Par respect et par amitié d’abord, mais aussi par curiosité : il voulait voir de près cette famille que le vieux sir Andrew détestait au point d’avoir englobé les Anglais dans son interdiction de leur vendre le bracelet moghol. Quelque chose lui disait que ce meurtre crapuleux n’était pas le fait d’un des nombreux sacripants qui grouillent dans tous les ports du monde, à Port-Saïd comme ailleurs.
– Vous pensez à un crime sur commande ? demanda Aronov qui semblait lire dans les pensées de son compagnon.
– C’est possible. Tout est possible lorsqu’un joyau exceptionnel, historique de surcroît, fait son apparition, et vous le savez mieux que quiconque. Lord Killrenan en possédait un. Du moins sa famille le croyait, mais il ne l’avait plus.
– Et il a payé de sa vie. On dirait que les pierres précieuses, tirées des entrailles de la terre pour scintiller au front des dieux, sont chargées à la fois d’un pouvoir et d’un message dont nul ne saura jamais s’ils sont d’amour ou de mort : « Étoiles au-dessus, étoiles au-dessous, tout ce qui est au-dessus apparaîtra au-dessous. Heureux seras-tu toi qui liras l’énigme », dit Hermès trois fois grand dont les Grecs firent un très ancien roi d’Egypte et qu’ils assimilaient à Thot. J’ai bien peur que personne n’ait su la lire jusqu’à présent.

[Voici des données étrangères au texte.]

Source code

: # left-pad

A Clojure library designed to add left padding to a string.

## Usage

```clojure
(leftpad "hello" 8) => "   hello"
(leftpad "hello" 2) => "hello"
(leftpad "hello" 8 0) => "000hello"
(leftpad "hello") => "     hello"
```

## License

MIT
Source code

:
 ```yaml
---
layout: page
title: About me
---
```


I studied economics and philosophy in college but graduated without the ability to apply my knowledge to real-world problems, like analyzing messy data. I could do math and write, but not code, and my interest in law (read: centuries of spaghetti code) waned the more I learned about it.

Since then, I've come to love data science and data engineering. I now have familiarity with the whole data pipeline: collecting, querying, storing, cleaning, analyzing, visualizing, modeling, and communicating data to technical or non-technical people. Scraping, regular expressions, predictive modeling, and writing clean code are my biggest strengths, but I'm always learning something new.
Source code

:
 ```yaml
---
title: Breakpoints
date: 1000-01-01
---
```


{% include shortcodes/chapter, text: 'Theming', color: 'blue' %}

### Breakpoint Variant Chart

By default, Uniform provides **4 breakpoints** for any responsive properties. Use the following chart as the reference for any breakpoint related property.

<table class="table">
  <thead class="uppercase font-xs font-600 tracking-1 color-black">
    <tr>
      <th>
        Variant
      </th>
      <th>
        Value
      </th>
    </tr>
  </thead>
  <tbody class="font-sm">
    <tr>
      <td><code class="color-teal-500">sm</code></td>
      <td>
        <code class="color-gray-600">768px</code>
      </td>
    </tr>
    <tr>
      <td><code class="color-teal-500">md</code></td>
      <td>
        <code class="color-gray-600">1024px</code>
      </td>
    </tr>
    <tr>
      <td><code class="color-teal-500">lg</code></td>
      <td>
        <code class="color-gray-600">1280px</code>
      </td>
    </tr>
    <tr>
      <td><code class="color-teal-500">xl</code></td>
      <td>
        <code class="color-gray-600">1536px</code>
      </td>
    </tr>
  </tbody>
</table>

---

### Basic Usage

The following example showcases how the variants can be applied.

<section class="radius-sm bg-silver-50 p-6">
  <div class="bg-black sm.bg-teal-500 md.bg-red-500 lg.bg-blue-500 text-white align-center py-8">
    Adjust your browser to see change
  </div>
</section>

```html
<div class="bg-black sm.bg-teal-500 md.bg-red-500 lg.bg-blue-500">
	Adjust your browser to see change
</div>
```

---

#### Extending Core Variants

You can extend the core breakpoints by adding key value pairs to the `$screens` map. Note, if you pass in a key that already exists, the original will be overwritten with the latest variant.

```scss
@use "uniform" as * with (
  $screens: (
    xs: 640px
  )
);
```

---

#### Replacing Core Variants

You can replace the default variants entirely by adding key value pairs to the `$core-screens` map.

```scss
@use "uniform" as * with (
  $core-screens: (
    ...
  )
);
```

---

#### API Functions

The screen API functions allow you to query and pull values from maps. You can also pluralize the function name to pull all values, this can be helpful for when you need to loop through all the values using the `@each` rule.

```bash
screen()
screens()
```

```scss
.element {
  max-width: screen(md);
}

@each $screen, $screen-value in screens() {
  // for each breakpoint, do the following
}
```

– Pas même vous qui savez tant de choses ?
– Pas autant que je le voudrais. Les pierres demeurent une énigme pour moi comme tout ce qui possède un pouvoir fascinateur. Je les recherche dans un but sacré, ce qui ne veut pas dire qu’elles me protégeront car elles ne portent pas souvent bonheur. La passion des hommes est payée, par elles, de noire ingratitude. Et, pour vous mon ami, je ne peux que prier afin qu’elle vous soit épargnée. Dieu vous garde, prince Morosini !
Un instant plus tard, le Boiteux avait disparu. Aldo alla rouvrir le tabernacle et pria un long moment pour cet homme et pour le succès de sa quête...
Cependant, la sinistre prédiction de Simon n’allait guère tarder à se réaliser. Peu de semaines après leur rencontre et deux jours avant le départ de Morosini pour l’Angleterre, les grands journaux européens annonçaient la mort de sir Eric Ferrais. Assassiné...
Saint-Mandé, août 1994
[i] Roi wisigoth de 649 à 672.
[ii] Grand amateur de diamants, le cardinal Mazarin en avait réuni quelques-uns de taille à peu près égale qui portent son nom. Certains ont fait retour à la couronne de France mais pas tous.
[iii] Conseil occulte qui gouverna Venise de 1310 à 1797. Ses espions étaient redoutables.
[iv] San Giovanni e Paolo, en dialecte vénitien.
[v] Tarte aux amandes.
[vi] Né en Hongrie, élevé en Pologne.
[vii] N'en ayant plus guère, elle mourut en 1716 au château de Blois où le Régent lui accordait une négligente hospitalité.
[viii] Célèbre courtisane du Second Empire.
[ix] Célèbre poison.
[x] Riz et pois. Venise est la capitale du riz et un noble Vénitien ne saurait faire référence à un plat de spaghettis.